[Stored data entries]
# # # # # # #

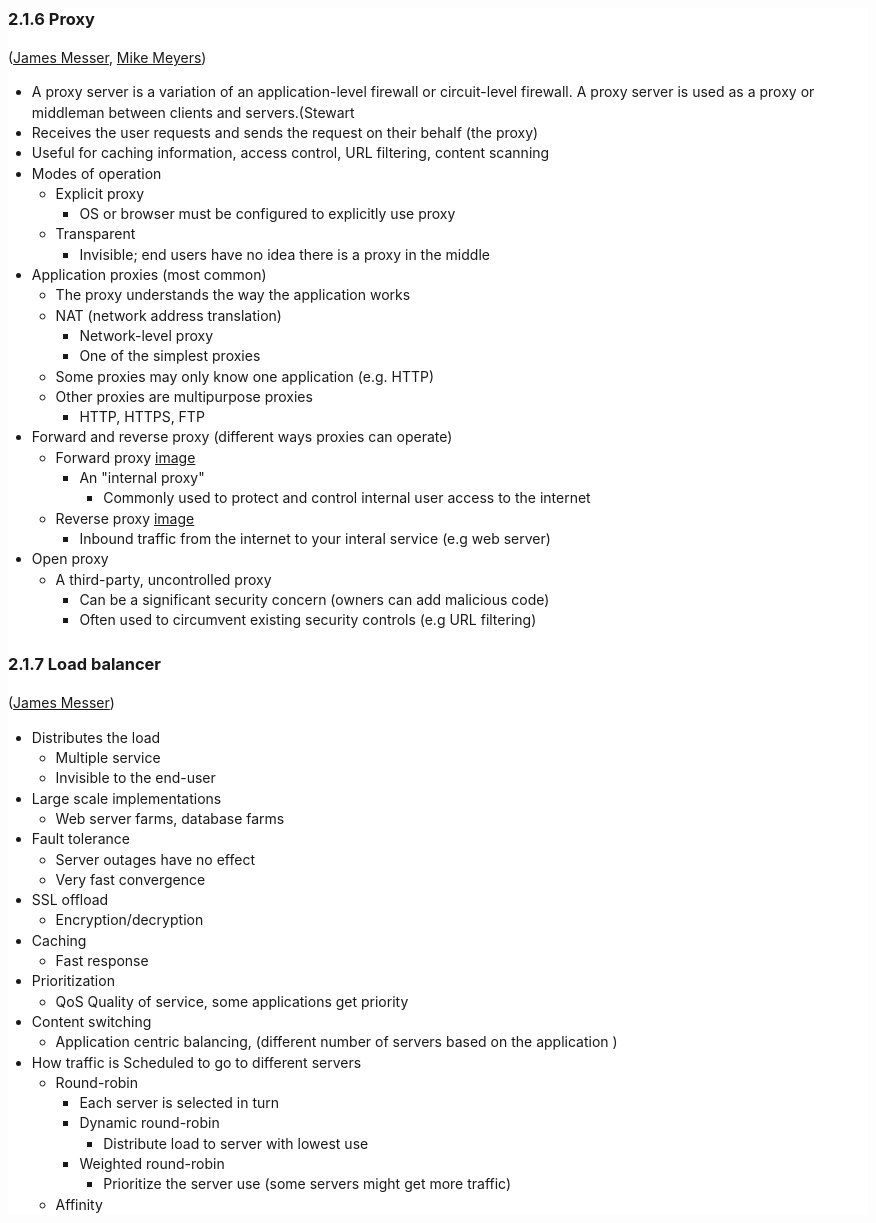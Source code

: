 ### 2.1.6 Proxy

 ([James Messer](https://www.youtube.com/watch?v=I7yyVNQzRuo&list=PL5ysgoFoCpZEM8cboeHdRDePc2bOU9CN1&index=47), [Mike Meyers](https://www.udemy.com/course/comptia-security-certification-sy0-501-the-total-course/learn/lecture/9827076#overview))

- A proxy server is a variation of an application-level firewall or circuit-level firewall. A proxy server is used as a proxy or middleman between clients and servers.(Stewart
- Receives the user requests and sends the request on their behalf (the proxy)
- Useful for caching information, access control, URL filtering, content scanning
- Modes of operation
  - Explicit proxy
    - OS or browser must be configured to explicitly use proxy
  - Transparent
    - Invisible; end users have no idea there is a proxy in the middle
- Application proxies (most common)
  - The proxy understands the way the application works
  - NAT (network address translation)
    - Network-level proxy
    - One of the simplest proxies
  - Some proxies may only know one application (e.g. HTTP)
  - Other proxies are multipurpose proxies
    - HTTP, HTTPS, FTP
- Forward and reverse proxy (different ways proxies can operate)
  - Forward proxy [image](https://imgur.com/DgzBVB1)
    - An "internal proxy"
      - Commonly used to protect and control internal user access to the internet
  - Reverse proxy [image](https://imgur.com/5OxZ9qR)
    - Inbound traffic from the internet to your interal service (e.g web server)
- Open proxy
  - A third-party, uncontrolled proxy
    - Can be a significant security concern (owners can add malicious code)
    - Often used to circumvent existing security controls (e.g URL filtering)

### 2.1.7 Load balancer

([James Messer](https://www.youtube.com/watch?v=NHhuVpD6LyU&list=PL5ysgoFoCpZEM8cboeHdRDePc2bOU9CN1&index=48))

- Distributes the load
  - Multiple service
  - Invisible to the end-user
- Large scale implementations
  - Web server farms, database farms
- Fault tolerance
  - Server outages have no effect
  - Very fast convergence
- SSL offload
  - Encryption/decryption
- Caching
  - Fast response  
- Prioritization
  - QoS Quality of service, some applications get priority
- Content switching
  - Application centric balancing, (different number of servers based on the application )
- How traffic is Scheduled to go to different servers
  - Round-robin
    - Each server is selected in turn
    - Dynamic round-robin
      - Distribute load to server with lowest use
    - Weighted round-robin
      - Prioritize the server use (some servers might get more traffic)
  - Affinity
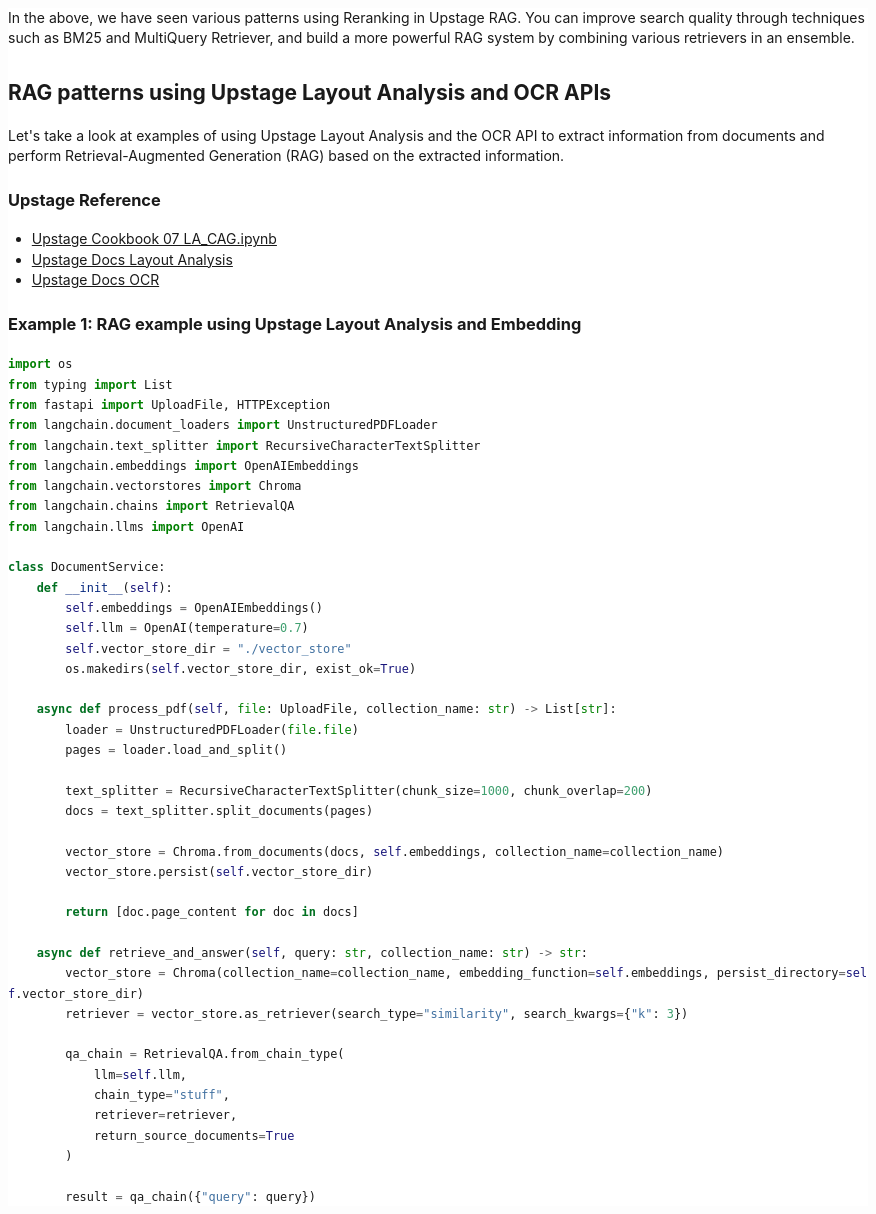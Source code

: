 In the above, we have seen various patterns using Reranking in Upstage RAG. You can improve search quality through techniques such as BM25 and MultiQuery Retriever, and build a more powerful RAG system by combining various retrievers in an ensemble.

## RAG patterns using Upstage Layout Analysis and OCR APIs

Let's take a look at examples of using Upstage Layout Analysis and the OCR API to extract information from documents and perform Retrieval-Augmented Generation (RAG) based on the extracted information.

### Upstage Reference
- [Upstage Cookbook 07 LA_CAG.ipynb](https://github.com/UpstageAI/cookbook/blob/main/cookbooks/upstage/Solar-Full-Stack-LLM-101/07_LA_CAG.ipynb)
- [Upstage Docs Layout Analysis](https://developers.upstage.ai/docs/apis/layout-analysis)
- [Upstage Docs OCR](https://developers.upstage.ai/docs/apis/document-ocr)

### Example 1: RAG example using Upstage Layout Analysis and Embedding

```python
import os
from typing import List
from fastapi import UploadFile, HTTPException
from langchain.document_loaders import UnstructuredPDFLoader
from langchain.text_splitter import RecursiveCharacterTextSplitter
from langchain.embeddings import OpenAIEmbeddings
from langchain.vectorstores import Chroma
from langchain.chains import RetrievalQA
from langchain.llms import OpenAI

class DocumentService:
    def __init__(self):
        self.embeddings = OpenAIEmbeddings()
        self.llm = OpenAI(temperature=0.7)
        self.vector_store_dir = "./vector_store"
        os.makedirs(self.vector_store_dir, exist_ok=True)

    async def process_pdf(self, file: UploadFile, collection_name: str) -> List[str]:
        loader = UnstructuredPDFLoader(file.file)
        pages = loader.load_and_split()
        
        text_splitter = RecursiveCharacterTextSplitter(chunk_size=1000, chunk_overlap=200)
        docs = text_splitter.split_documents(pages)
        
        vector_store = Chroma.from_documents(docs, self.embeddings, collection_name=collection_name)
        vector_store.persist(self.vector_store_dir)
        
        return [doc.page_content for doc in docs]

    async def retrieve_and_answer(self, query: str, collection_name: str) -> str:
        vector_store = Chroma(collection_name=collection_name, embedding_function=self.embeddings, persist_directory=self.vector_store_dir)
        retriever = vector_store.as_retriever(search_type="similarity", search_kwargs={"k": 3})
        
        qa_chain = RetrievalQA.from_chain_type(
            llm=self.llm,
            chain_type="stuff",
            retriever=retriever,
            return_source_documents=True
        )
        
        result = qa_chain({"query": query})
```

# # # # # # #

What is being asked => Every entry above is to be transcribed exactly, with all pictures left out.

Answer to the exercise =>
Source code

: ### 2.1.6 Proxy

 ([James Messer](https://www.youtube.com/watch?v=I7yyVNQzRuo&list=PL5ysgoFoCpZEM8cboeHdRDePc2bOU9CN1&index=47), [Mike Meyers](https://www.udemy.com/course/comptia-security-certification-sy0-501-the-total-course/learn/lecture/9827076#overview))

- A proxy server is a variation of an application-level firewall or circuit-level firewall. A proxy server is used as a proxy or middleman between clients and servers.(Stewart
- Receives the user requests and sends the request on their behalf (the proxy)
- Useful for caching information, access control, URL filtering, content scanning
- Modes of operation
  - Explicit proxy
    - OS or browser must be configured to explicitly use proxy
  - Transparent
    - Invisible; end users have no idea there is a proxy in the middle
- Application proxies (most common)
  - The proxy understands the way the application works
  - NAT (network address translation)
    - Network-level proxy
    - One of the simplest proxies
  - Some proxies may only know one application (e.g. HTTP)
  - Other proxies are multipurpose proxies
    - HTTP, HTTPS, FTP
- Forward and reverse proxy (different ways proxies can operate)
  - Forward proxy [image](https://imgur.com/DgzBVB1)
    - An "internal proxy"
      - Commonly used to protect and control internal user access to the internet
  - Reverse proxy [image](https://imgur.com/5OxZ9qR)
    - Inbound traffic from the internet to your interal service (e.g web server)
- Open proxy
  - A third-party, uncontrolled proxy
    - Can be a significant security concern (owners can add malicious code)
    - Often used to circumvent existing security controls (e.g URL filtering)

### 2.1.7 Load balancer

([James Messer](https://www.youtube.com/watch?v=NHhuVpD6LyU&list=PL5ysgoFoCpZEM8cboeHdRDePc2bOU9CN1&index=48))

- Distributes the load
  - Multiple service
  - Invisible to the end-user
- Large scale implementations
  - Web server farms, database farms
- Fault tolerance
  - Server outages have no effect
  - Very fast convergence
- SSL offload
  - Encryption/decryption
- Caching
  - Fast response  
- Prioritization
  - QoS Quality of service, some applications get priority
- Content switching
  - Application centric balancing, (different number of servers based on the application )
- How traffic is Scheduled to go to different servers
  - Round-robin
    - Each server is selected in turn
    - Dynamic round-robin
      - Distribute load to server with lowest use
    - Weighted round-robin
      - Prioritize the server use (some servers might get more traffic)
  - Affinity
Source code

: In the above, we have seen various patterns using Reranking in Upstage RAG. You can improve search quality through techniques such as BM25 and MultiQuery Retriever, and build a more powerful RAG system by combining various retrievers in an ensemble.

## RAG patterns using Upstage Layout Analysis and OCR APIs

Let's take a look at examples of using Upstage Layout Analysis and the OCR API to extract information from documents and perform Retrieval-Augmented Generation (RAG) based on the extracted information.

### Upstage Reference
- [Upstage Cookbook 07 LA_CAG.ipynb](https://github.com/UpstageAI/cookbook/blob/main/cookbooks/upstage/Solar-Full-Stack-LLM-101/07_LA_CAG.ipynb)
- [Upstage Docs Layout Analysis](https://developers.upstage.ai/docs/apis/layout-analysis)
- [Upstage Docs OCR](https://developers.upstage.ai/docs/apis/document-ocr)

### Example 1: RAG example using Upstage Layout Analysis and Embedding

```python
import os
from typing import List
from fastapi import UploadFile, HTTPException
from langchain.document_loaders import UnstructuredPDFLoader
from langchain.text_splitter import RecursiveCharacterTextSplitter
from langchain.embeddings import OpenAIEmbeddings
from langchain.vectorstores import Chroma
from langchain.chains import RetrievalQA
from langchain.llms import OpenAI

class DocumentService:
    def __init__(self):
        self.embeddings = OpenAIEmbeddings()
        self.llm = OpenAI(temperature=0.7)
        self.vector_store_dir = "./vector_store"
        os.makedirs(self.vector_store_dir, exist_ok=True)

    async def process_pdf(self, file: UploadFile, collection_name: str) -> List[str]:
        loader = UnstructuredPDFLoader(file.file)
        pages = loader.load_and_split()
        
        text_splitter = RecursiveCharacterTextSplitter(chunk_size=1000, chunk_overlap=200)
        docs = text_splitter.split_documents(pages)
        
        vector_store = Chroma.from_documents(docs, self.embeddings, collection_name=collection_name)
        vector_store.persist(self.vector_store_dir)
        
        return [doc.page_content for doc in docs]

    async def retrieve_and_answer(self, query: str, collection_name: str) -> str:
        vector_store = Chroma(collection_name=collection_name, embedding_function=self.embeddings, persist_directory=self.vector_store_dir)
        retriever = vector_store.as_retriever(search_type="similarity", search_kwargs={"k": 3})
        
        qa_chain = RetrievalQA.from_chain_type(
            llm=self.llm,
            chain_type="stuff",
            retriever=retriever,
            return_source_documents=True
        )
        
        result = qa_chain({"query": query})
```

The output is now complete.